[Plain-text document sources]
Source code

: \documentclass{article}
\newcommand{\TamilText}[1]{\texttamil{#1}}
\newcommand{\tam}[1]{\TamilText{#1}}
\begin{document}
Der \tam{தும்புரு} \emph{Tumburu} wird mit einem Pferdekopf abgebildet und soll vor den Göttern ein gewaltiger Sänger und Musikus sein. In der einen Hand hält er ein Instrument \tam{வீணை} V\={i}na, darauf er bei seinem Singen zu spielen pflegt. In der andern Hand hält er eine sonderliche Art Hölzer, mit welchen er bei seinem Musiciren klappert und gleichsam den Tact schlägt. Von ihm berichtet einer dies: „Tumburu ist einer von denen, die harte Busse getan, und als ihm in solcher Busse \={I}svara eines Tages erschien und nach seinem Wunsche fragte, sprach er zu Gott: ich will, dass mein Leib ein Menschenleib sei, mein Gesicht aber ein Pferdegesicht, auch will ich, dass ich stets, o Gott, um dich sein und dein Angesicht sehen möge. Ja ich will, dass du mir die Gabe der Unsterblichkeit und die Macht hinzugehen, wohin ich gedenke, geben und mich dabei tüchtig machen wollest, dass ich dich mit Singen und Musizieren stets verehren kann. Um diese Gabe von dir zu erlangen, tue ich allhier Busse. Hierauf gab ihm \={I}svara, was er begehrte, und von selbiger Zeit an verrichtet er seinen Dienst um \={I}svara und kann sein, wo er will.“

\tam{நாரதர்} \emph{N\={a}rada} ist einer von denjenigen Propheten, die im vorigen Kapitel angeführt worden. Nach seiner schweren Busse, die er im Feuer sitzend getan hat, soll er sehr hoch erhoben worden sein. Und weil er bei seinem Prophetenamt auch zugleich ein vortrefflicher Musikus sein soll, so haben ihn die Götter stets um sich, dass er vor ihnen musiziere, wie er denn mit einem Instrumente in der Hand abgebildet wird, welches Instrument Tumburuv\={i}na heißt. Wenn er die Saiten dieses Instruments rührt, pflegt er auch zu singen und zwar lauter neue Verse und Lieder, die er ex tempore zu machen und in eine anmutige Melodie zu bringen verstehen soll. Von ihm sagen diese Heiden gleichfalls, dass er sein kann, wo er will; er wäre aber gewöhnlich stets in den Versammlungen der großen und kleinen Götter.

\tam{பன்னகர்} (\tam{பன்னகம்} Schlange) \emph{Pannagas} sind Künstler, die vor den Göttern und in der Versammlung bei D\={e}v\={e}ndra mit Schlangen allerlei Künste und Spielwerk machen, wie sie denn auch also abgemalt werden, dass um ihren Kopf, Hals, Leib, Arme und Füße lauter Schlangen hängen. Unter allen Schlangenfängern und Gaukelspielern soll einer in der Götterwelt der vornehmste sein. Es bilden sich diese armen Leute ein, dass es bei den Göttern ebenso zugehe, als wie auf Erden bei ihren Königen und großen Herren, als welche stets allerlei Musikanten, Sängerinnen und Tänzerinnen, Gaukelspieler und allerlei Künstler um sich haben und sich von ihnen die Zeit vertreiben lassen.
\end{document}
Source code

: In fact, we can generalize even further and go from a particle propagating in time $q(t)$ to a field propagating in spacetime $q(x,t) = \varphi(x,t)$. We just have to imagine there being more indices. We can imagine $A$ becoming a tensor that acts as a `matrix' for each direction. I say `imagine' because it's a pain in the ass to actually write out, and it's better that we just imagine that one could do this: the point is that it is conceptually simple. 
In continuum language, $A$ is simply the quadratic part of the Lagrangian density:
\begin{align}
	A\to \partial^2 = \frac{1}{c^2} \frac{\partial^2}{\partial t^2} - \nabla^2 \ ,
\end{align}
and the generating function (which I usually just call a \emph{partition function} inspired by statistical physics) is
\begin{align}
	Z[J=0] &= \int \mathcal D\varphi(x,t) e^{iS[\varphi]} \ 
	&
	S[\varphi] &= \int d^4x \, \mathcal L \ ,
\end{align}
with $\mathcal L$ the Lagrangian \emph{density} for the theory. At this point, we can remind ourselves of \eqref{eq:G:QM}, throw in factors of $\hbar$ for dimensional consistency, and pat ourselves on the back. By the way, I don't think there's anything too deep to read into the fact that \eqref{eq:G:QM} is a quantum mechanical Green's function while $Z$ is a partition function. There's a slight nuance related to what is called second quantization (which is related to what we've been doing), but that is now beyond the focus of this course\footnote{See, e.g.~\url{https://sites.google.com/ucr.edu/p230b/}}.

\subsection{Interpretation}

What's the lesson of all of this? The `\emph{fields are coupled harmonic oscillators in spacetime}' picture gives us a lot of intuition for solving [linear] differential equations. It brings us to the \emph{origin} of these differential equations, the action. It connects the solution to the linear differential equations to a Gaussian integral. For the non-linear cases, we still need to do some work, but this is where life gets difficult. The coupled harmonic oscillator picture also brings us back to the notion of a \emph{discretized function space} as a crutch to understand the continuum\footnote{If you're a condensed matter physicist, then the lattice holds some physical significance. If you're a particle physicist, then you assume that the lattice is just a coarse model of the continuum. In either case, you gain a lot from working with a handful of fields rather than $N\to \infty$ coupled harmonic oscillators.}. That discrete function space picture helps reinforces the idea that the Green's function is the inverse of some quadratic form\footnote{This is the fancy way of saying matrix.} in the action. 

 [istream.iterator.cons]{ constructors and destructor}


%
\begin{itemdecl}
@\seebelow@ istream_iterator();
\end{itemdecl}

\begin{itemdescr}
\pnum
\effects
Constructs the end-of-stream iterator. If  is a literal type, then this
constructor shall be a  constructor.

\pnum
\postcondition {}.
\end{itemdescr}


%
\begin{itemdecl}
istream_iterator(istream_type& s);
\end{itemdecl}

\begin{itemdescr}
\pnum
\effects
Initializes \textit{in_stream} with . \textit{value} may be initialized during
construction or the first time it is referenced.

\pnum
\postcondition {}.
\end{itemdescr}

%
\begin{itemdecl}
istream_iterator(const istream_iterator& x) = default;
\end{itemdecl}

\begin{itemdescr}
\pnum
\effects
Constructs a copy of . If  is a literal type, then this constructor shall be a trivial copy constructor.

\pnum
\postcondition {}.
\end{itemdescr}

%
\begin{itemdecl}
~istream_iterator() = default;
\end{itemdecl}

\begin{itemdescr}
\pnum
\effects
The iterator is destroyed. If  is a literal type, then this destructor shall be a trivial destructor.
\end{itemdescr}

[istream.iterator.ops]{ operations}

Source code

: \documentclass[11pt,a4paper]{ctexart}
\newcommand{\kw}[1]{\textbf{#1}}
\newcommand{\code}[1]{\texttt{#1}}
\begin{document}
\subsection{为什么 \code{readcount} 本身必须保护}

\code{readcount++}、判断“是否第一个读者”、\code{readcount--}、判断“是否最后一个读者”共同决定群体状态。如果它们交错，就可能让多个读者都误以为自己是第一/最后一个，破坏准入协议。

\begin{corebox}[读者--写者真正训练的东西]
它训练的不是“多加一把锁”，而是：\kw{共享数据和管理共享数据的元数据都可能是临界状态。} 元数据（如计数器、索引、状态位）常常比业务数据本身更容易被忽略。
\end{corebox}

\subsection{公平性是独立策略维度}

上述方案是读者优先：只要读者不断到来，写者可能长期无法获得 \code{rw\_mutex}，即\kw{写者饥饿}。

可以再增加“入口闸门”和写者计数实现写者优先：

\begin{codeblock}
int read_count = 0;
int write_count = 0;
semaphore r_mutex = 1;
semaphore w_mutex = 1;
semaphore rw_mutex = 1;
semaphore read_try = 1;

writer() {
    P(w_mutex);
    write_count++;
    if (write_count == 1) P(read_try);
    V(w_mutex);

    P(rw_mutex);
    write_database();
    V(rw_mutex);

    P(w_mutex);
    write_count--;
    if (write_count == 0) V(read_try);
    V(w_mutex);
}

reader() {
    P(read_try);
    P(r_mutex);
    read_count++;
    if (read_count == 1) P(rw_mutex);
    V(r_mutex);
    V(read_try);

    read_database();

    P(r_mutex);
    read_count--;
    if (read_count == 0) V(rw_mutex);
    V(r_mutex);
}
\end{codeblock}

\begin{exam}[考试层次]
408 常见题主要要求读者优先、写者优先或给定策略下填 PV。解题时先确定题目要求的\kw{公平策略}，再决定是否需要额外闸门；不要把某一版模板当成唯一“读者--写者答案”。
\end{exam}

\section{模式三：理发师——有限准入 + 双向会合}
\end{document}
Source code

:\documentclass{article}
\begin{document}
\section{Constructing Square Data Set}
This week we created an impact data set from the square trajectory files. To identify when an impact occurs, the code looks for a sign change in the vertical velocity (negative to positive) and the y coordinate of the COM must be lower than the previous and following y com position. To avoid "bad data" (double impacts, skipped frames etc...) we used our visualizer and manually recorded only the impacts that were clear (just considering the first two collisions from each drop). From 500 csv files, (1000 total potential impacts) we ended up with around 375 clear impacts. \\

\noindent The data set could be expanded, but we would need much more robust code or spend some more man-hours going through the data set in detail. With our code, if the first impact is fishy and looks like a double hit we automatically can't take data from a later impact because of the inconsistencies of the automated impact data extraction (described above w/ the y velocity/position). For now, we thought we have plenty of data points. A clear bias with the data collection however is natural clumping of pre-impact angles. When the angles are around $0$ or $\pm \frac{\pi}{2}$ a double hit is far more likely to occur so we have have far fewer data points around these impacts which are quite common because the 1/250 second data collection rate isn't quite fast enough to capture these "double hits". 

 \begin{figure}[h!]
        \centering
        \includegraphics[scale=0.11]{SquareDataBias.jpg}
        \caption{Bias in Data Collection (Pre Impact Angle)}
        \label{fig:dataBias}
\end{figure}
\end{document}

ABOUT THIS TASK. A bare number is expected: how many lines above contain the word "trivial"?

ANSWER TO THE PROBLEM. 2